Wag Worms
When intergalactic Wag Worms are born they look just like a cube.
Each year they grow another cube in any direction (except on their faces of course). So a Wag Worm in its second year might look like any of these.
The next year it grows another cube onto its second cube (not its face cube). So one shape a Worm in its third year can be is this:
Find all the shapes that a Wag Worm in its third year can be.
Why do this problem?
This activity gives you a good opportunity to encourage pupils to make sense of, and interpret, situations. It also gives them a chance to share ways of convincing you they have found all the possibilities, which is quite a challenge in this problem.
Possible approach
It would be good to introduce the problem using some interlocking cubes. Draw a face on the face of one cube, or stick a sticker on a face, and explain to the group that this is what the Wag Worms look like when they are born. Continue by telling the children that each year, they grow one more cube. You could show one example and then ask some children to make other two-year old Wag Worms so
that you have all the possibilities. Encourage children to explain how they know they have got them all - each Worm has the second cube on a different face and there are five faces that this second cube could go on so there are five possibilities.
Ask them to guess what three-year-old Wag Worms look like and after clarifying the 'rules', set them off to try to find all the worms in pairs. Having a large supply of cubes will help and if you have enough, you'll be able to let the children keep a model of each worm rather than asking them to record their work, which might be quite tricky. If cubes are in short supply, you could make a
class set of all the Worms, so designate a particular table to collecting them. Of course you could take photos as well.

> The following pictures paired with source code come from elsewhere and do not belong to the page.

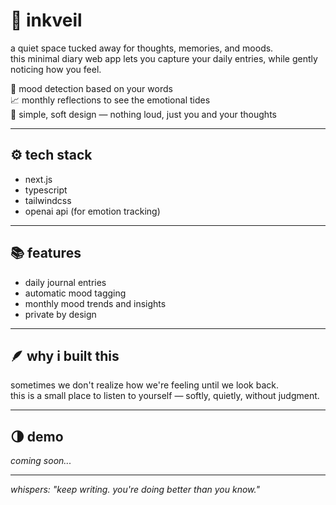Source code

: # 📔 inkveil

a quiet space tucked away for thoughts, memories, and moods.  
this minimal diary web app lets you capture your daily entries, while gently noticing how you feel.

📖 mood detection based on your words  
📈 monthly reflections to see the emotional tides  
🌿 simple, soft design — nothing loud, just you and your thoughts

---
## ⚙️ tech stack
- next.js
- typescript
- tailwindcss
- openai api (for emotion tracking)

---
## 📚 features
- daily journal entries
- automatic mood tagging
- monthly mood trends and insights
- private by design

---
## 🪶 why i built this
sometimes we don't realize how we're feeling until we look back.  
this is a small place to listen to yourself — softly, quietly, without judgment.

---
## 🌗 demo

_coming soon..._

---
*whispers:* _"keep writing. you're doing better than you know."_

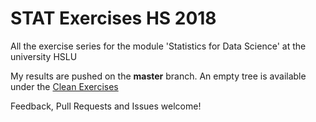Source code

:# STAT Exercises HS 2018

All the exercise series for the module 'Statistics for Data Science' at the university HSLU

My results are pushed on the __master__ branch. An empty tree is available under the [Clean Exercises](https://github.com/KilnOfTheSecondFlame/STAT_HS18_Exercises/tree/Clean_Exercises)

Feedback, Pull Requests and Issues welcome!
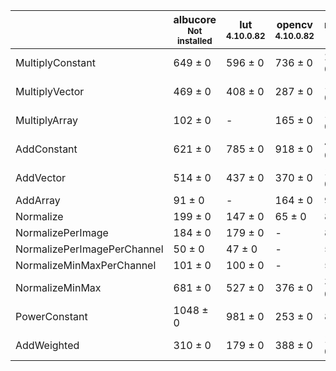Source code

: |                           |albucore<br><small>Not installed</small>|lut<br><small>4.10.0.82</small>|opencv<br><small>4.10.0.82</small>|numpy<br><small>1.24.4</small>|torchvision<br><small>0.18.1+rocm6.0</small>|
|---------------------------|----------------------------------------|-------------------------------|----------------------------------|------------------------------|--------------------------------------------|
|MultiplyConstant           |649 ± 0                                 |596 ± 0                        |736 ± 0                           |270 ± 0                       |204 ± 0                                     |
|MultiplyVector             |469 ± 0                                 |408 ± 0                        |287 ± 0                           |159 ± 0                       |111 ± 0                                     |
|MultiplyArray              |102 ± 0                                 |-                              |165 ± 0                           |122 ± 0                       |63 ± 0                                      |
|AddConstant                |621 ± 0                                 |785 ± 0                        |918 ± 0                           |414 ± 0                       |321 ± 0                                     |
|AddVector                  |514 ± 0                                 |437 ± 0                        |370 ± 0                           |143 ± 0                       |133 ± 0                                     |
|AddArray                   |91 ± 0                                  |-                              |164 ± 0                           |97 ± 0                        |71 ± 0                                      |
|Normalize                  |199 ± 0                                 |147 ± 0                        |65 ± 0                            |86 ± 0                        |147 ± 0                                     |
|NormalizePerImage          |184 ± 0                                 |179 ± 0                        |-                                 |81 ± 0                        |83 ± 0                                      |
|NormalizePerImagePerChannel|50 ± 0                                  |47 ± 0                         |-                                 |57 ± 0                        |73 ± 0                                      |
|NormalizeMinMaxPerChannel  |101 ± 0                                 |100 ± 0                        |-                                 |59 ± 0                        |83 ± 0                                      |
|NormalizeMinMax            |681 ± 0                                 |527 ± 0                        |376 ± 0                           |329 ± 0                       |243 ± 0                                     |
|PowerConstant              |1048 ± 0                                |981 ± 0                        |253 ± 0                           |87 ± 0                        |105 ± 0                                     |
|AddWeighted                |310 ± 0                                 |179 ± 0                        |388 ± 0                           |180 ± 0                       |145 ± 0                                     |
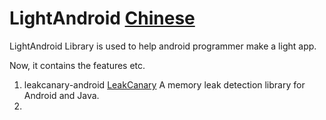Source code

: # LightAndroid [Chinese](README-CN.md)
LightAndroid Library is used to help android programmer make a light app.

Now, it contains the features etc.
1. leakcanary-android  [LeakCanary](https://github.com/square/leakcanary) A memory leak detection library for Android and Java.
2.
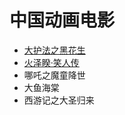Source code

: # 中国动画电影
+ [大护法之黑花生](https://www.imdb.com/title/tt7146054/?ref_=nv_sr_srsg_0_tt_1_nm_0_q_%25E5%25A4%25A7%25E6%258A%25A4%25E6%25B3%2595)
+ [火泽睽·笑人传](https://baike.baidu.com/item/%E5%A6%99%E5%85%88%E7%94%9F%E4%B9%8B%E7%81%AB%E6%B3%BD%E7%9D%BD%E7%AC%91%E4%BA%BA%E4%BC%A0/15498097)
+ 哪吒之魔童降世
+ 大鱼海棠
+ 西游记之大圣归来
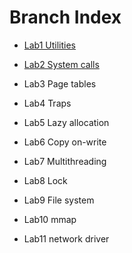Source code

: 
# Branch Index

- [Lab1 Utilities](https://github.com/zhayujie/xv6-labs-2020/tree/util)

- [Lab2 System calls](https://github.com/zhayujie/xv6-labs-2020/tree/syscall)

- Lab3 Page tables

- Lab4 Traps

- Lab5 Lazy allocation

- Lab6 Copy on-write

- Lab7 Multithreading

- Lab8 Lock

- Lab9 File system

- Lab10 mmap

- Lab11 network driver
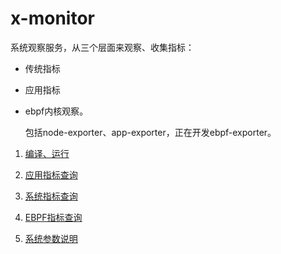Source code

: # x-monitor

系统观察服务，从三个层面来观察、收集指标：

- 传统指标

- 应用指标

- ebpf内核观察。

  包括node-exporter、app-exporter，正在开发ebpf-exporter。

1. [编译、运行](doc/编译、运行.md)

2. [应用指标查询](doc/应用指标查询.md)

3. [系统指标查询](doc/系统指标查询.md)

4. [EBPF指标查询](./doc/EBPF指标查询)

5. [系统参数说明](doc/系统参数说明.md)

   

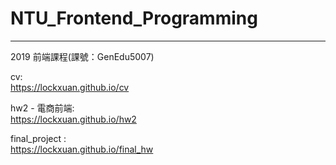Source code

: # NTU_Frontend_Programming
----
2019 前端課程(課號：GenEdu5007)

cv:  
https://lockxuan.github.io/cv  
  
hw2 - 電商前端:  
https://lockxuan.github.io/hw2   
   
final_project :    
https://lockxuan.github.io/final_hw
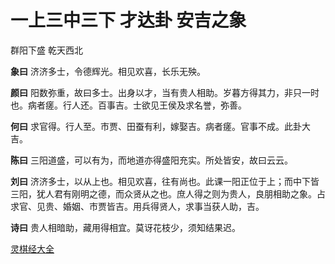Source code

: # 一上三中三下 才达卦 安吉之象

群阳下盛 乾天西北

**象曰** 济济多士，令德辉光。相见欢喜，长乐无殃。

**颜曰** 阳数弥重，故曰多士。出身以才，当有贵人相助。岁暮方得其力，非只一时也。病者瘥。行人还。百事吉。士欲见王侯及求名誉，弥善。

**何曰** 求官得。行人至。市贾、田蚕有利，嫁娶吉。病者瘥。官事不成。此卦大吉。

**陈曰** 三阳道盛，可以有为，而地道亦得盛阳充实。所处皆安，故曰云云。

**刘曰** 济济多士，以从上也。相见欢喜，往有尚也。此课一阳正位于上；而中下皆三阳，犹人君有刚明之德，而众贤从之也。庶人得之则为贵人，良朋相助之象。占求官、见贵、婚姻、市贾皆吉。用兵得贤人，求事当获人助，吉。

**诗曰** 贵人相暗助，藏用得相宜。莫讶花枝少，须知结果迟。

[灵棋经大全](README.md)
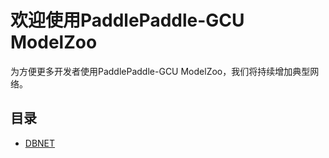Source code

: # 欢迎使用PaddlePaddle-GCU ModelZoo

为方便更多开发者使用PaddlePaddle-GCU ModelZoo，我们将持续增加典型网络。

## 目录
- [DBNET](./vision/PaddleOCR/README_with_gcu.md)
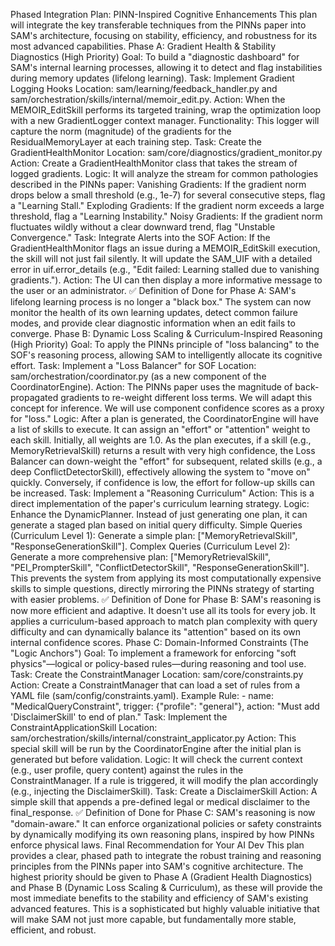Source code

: Phased Integration Plan: PINN-Inspired Cognitive Enhancements
This plan will integrate the key transferable techniques from the PINNs paper into SAM's architecture, focusing on stability, efficiency, and robustness for its most advanced capabilities.
Phase A: Gradient Health & Stability Diagnostics (High Priority)
Goal: To build a "diagnostic dashboard" for SAM's internal learning processes, allowing it to detect and flag instabilities during memory updates (lifelong learning).
Task: Implement Gradient Logging Hooks
Location: sam/learning/feedback_handler.py and sam/orchestration/skills/internal/memoir_edit.py.
Action: When the MEMOIR_EditSkill performs its targeted training, wrap the optimization loop with a new GradientLogger context manager.
Functionality: This logger will capture the norm (magnitude) of the gradients for the ResidualMemoryLayer at each training step.
Task: Create the GradientHealthMonitor
Location: sam/core/diagnostics/gradient_monitor.py
Action: Create a GradientHealthMonitor class that takes the stream of logged gradients.
Logic: It will analyze the stream for common pathologies described in the PINNs paper:
Vanishing Gradients: If the gradient norm drops below a small threshold (e.g., 1e-7) for several consecutive steps, flag a "Learning Stall."
Exploding Gradients: If the gradient norm exceeds a large threshold, flag a "Learning Instability."
Noisy Gradients: If the gradient norm fluctuates wildly without a clear downward trend, flag "Unstable Convergence."
Task: Integrate Alerts into the SOF
Action: If the GradientHealthMonitor flags an issue during a MEMOIR_EditSkill execution, the skill will not just fail silently. It will update the SAM_UIF with a detailed error in uif.error_details (e.g., "Edit failed: Learning stalled due to vanishing gradients.").
Action: The UI can then display a more informative message to the user or an administrator.
✅ Definition of Done for Phase A: SAM's lifelong learning process is no longer a "black box." The system can now monitor the health of its own learning updates, detect common failure modes, and provide clear diagnostic information when an edit fails to converge.
Phase B: Dynamic Loss Scaling & Curriculum-Inspired Reasoning (High Priority)
Goal: To apply the PINNs principle of "loss balancing" to the SOF's reasoning process, allowing SAM to intelligently allocate its cognitive effort.
Task: Implement a "Loss Balancer" for SOF
Location: sam/orchestration/coordinator.py (as a new component of the CoordinatorEngine).
Action: The PINNs paper uses the magnitude of back-propagated gradients to re-weight different loss terms. We will adapt this concept for inference. We will use component confidence scores as a proxy for "loss."
Logic:
After a plan is generated, the CoordinatorEngine will have a list of skills to execute.
It can assign an "effort" or "attention" weight to each skill. Initially, all weights are 1.0.
As the plan executes, if a skill (e.g., MemoryRetrievalSkill) returns a result with very high confidence, the Loss Balancer can down-weight the "effort" for subsequent, related skills (e.g., a deep ConflictDetectorSkill), effectively allowing the system to "move on" quickly.
Conversely, if confidence is low, the effort for follow-up skills can be increased.
Task: Implement a "Reasoning Curriculum"
Action: This is a direct implementation of the paper's curriculum learning strategy.
Logic: Enhance the DynamicPlanner. Instead of just generating one plan, it can generate a staged plan based on initial query difficulty.
Simple Queries (Curriculum Level 1): Generate a simple plan: ["MemoryRetrievalSkill", "ResponseGenerationSkill"].
Complex Queries (Curriculum Level 2): Generate a more comprehensive plan: ["MemoryRetrievalSkill", "PEI_PrompterSkill", "ConflictDetectorSkill", "ResponseGenerationSkill"].
This prevents the system from applying its most computationally expensive skills to simple questions, directly mirroring the PINNs strategy of starting with easier problems.
✅ Definition of Done for Phase B: SAM's reasoning is now more efficient and adaptive. It doesn't use all its tools for every job. It applies a curriculum-based approach to match plan complexity with query difficulty and can dynamically balance its "attention" based on its own internal confidence scores.
Phase C: Domain-Informed Constraints (The "Logic Anchors")
Goal: To implement a framework for enforcing "soft physics"—logical or policy-based rules—during reasoning and tool use.
Task: Create the ConstraintManager
Location: sam/core/constraints.py
Action: Create a ConstraintManager that can load a set of rules from a YAML file (sam/config/constraints.yaml).
Example Rule: - name: "MedicalQueryConstraint", trigger: {"profile": "general"}, action: "Must add 'DisclaimerSkill' to end of plan."
Task: Implement the ConstraintApplicationSkill
Location: sam/orchestration/skills/internal/constraint_applicator.py
Action: This special skill will be run by the CoordinatorEngine after the initial plan is generated but before validation.
Logic: It will check the current context (e.g., user profile, query content) against the rules in the ConstraintManager. If a rule is triggered, it will modify the plan accordingly (e.g., injecting the DisclaimerSkill).
Task: Create a DisclaimerSkill
Action: A simple skill that appends a pre-defined legal or medical disclaimer to the final_response.
✅ Definition of Done for Phase C: SAM's reasoning is now "domain-aware." It can enforce organizational policies or safety constraints by dynamically modifying its own reasoning plans, inspired by how PINNs enforce physical laws.
Final Recommendation for Your AI Dev
This plan provides a clear, phased path to integrate the robust training and reasoning principles from the PINNs paper into SAM's cognitive architecture. The highest priority should be given to Phase A (Gradient Health Diagnostics) and Phase B (Dynamic Loss Scaling & Curriculum), as these will provide the most immediate benefits to the stability and efficiency of SAM's existing advanced features.
This is a sophisticated but highly valuable initiative that will make SAM not just more capable, but fundamentally more stable, efficient, and robust.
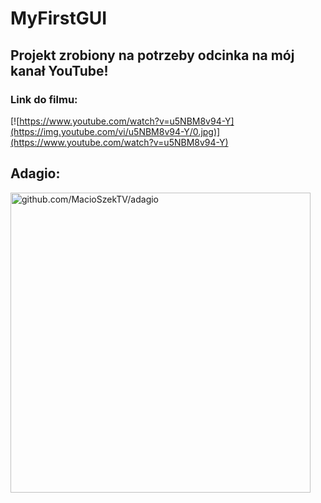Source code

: # MyFirstGUI

## Projekt zrobiony na potrzeby odcinka na mój kanał YouTube!
### Link do filmu:
[![https://www.youtube.com/watch?v=u5NBM8v94-Y](https://img.youtube.com/vi/u5NBM8v94-Y/0.jpg)](https://www.youtube.com/watch?v=u5NBM8v94-Y)

## Adagio: 
<a href="https://github.com/MacioSzekTV/adagio"><img src="https://opengraph.githubassets.com/5726b12cd09e3dd56ada8a4575e2607a8c0128d7434c5f5d5fd59f5710fc2d93/MacioSzekTV/adagio" width="480px" alt="github.com/MacioSzekTV/adagio"/></a>
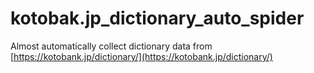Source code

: # kotobak.jp_dictionary_auto_spider
Almost automatically collect dictionary data from [https://kotobank.jp/dictionary/](https://kotobank.jp/dictionary/)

Bring the children together to talk about how they have gone about finding the Worms. Invite those children who had some sort of system to explain what it was so everyone could replicate that particular way. For example, one way would be to start with the first two-year old Worm and look at all the different possible places to put a third cube, then to look at a second two-year-old Worm and
do the same thing etc. If the children have struggled to use a system at all, you could ask them to look at the Worms they've made and sort them into groups. This might help them notice ones they have missed out.
Key questions
How did you find these?
Do you have a system (method, idea, recipe) for getting more solutions?
Possible extension
Encourage the pupils to ask, "I wonder what would happen if I ...?". For example, they could go on to look at four cubes. In this case, they may need to consider what to do when they want to add a further cube but this cube would cover the Worm's face even though it is not connected to it:
Would it be okay to add another cube on the underneath side of the green?
Possible support
You could suggest that children start with one of the two-year-old Worms and find all the possible ways of adding one cube.